NPSC chairperson, Eliud Kinuthia, on Thursday, August 26, told National Assembly’s Committee on Administration and National Security that a medical board to carry out the exercise is already in place.

The pilot exercise is already monitoring more than 200 officers with mental-related illness.

NPSC says it is currently assessing 104 officers to determine their mental fitness. 113 others are under medication for mental illness.

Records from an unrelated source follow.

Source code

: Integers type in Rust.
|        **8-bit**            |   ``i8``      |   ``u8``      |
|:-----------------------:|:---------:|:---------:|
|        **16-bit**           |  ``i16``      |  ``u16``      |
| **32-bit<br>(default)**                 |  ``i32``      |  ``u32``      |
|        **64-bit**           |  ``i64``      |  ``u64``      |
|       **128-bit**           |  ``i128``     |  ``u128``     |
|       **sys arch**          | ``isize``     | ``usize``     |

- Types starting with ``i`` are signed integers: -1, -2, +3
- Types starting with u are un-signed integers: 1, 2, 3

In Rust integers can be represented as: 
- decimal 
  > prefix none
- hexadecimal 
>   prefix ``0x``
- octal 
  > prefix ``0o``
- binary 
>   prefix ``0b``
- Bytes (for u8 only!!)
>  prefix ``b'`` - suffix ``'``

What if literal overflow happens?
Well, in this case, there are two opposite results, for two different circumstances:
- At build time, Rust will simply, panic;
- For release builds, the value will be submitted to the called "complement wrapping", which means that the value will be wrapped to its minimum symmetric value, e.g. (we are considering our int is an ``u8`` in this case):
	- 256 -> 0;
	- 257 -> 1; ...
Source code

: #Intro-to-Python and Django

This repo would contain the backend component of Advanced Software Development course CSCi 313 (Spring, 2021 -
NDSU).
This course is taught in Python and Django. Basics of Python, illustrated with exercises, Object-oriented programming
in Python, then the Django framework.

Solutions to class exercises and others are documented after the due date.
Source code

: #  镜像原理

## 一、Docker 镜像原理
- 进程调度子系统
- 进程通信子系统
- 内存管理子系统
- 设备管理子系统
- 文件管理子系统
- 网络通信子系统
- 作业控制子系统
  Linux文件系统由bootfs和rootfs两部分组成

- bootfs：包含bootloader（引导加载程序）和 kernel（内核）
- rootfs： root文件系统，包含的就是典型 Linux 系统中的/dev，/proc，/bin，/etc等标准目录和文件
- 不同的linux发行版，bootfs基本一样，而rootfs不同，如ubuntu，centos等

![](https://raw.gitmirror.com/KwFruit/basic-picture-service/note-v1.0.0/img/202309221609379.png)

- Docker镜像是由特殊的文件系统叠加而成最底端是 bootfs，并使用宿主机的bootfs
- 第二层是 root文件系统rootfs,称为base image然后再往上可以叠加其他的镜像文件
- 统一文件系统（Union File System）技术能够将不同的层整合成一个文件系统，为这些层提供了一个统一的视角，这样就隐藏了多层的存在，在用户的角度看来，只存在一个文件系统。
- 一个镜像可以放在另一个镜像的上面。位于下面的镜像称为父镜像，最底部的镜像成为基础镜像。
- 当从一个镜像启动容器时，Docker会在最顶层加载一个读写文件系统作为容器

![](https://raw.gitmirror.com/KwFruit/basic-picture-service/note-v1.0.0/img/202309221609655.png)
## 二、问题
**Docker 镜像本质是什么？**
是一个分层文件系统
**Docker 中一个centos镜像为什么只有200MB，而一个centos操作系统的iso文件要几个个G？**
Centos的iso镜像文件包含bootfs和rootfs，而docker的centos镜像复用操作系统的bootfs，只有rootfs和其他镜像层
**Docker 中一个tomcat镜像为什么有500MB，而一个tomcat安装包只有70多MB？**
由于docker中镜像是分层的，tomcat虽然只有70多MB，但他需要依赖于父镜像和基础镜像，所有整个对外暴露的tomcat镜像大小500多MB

“There are about 113 police officers within the NPS under care and treatment for mental illness, four females and 109 males,” states the document tabled before the National Assembly committee.

Among the recent cases, a police officer based at Njoro Police Station in Njoro Sub County, Nakuru, shot and killed a female patient seeking treatment at the Njoro Sub County hospital on the night of Sunday, August 22.

The officer is reported to have stormed the hospital and fatally shot a woman reported to be his girlfriend, as she was receiving treatment.

In another case, a female constable attached to the Gilgil Weighbridge Police Station along the Ngong-Suswa road, accidentally shot dead her colleague during a police chase with a lorry driver who had resisted arrest. 

f
Police officers on duty in Tharaka Nithi County
Facebook



 

  • . . . . . . . . .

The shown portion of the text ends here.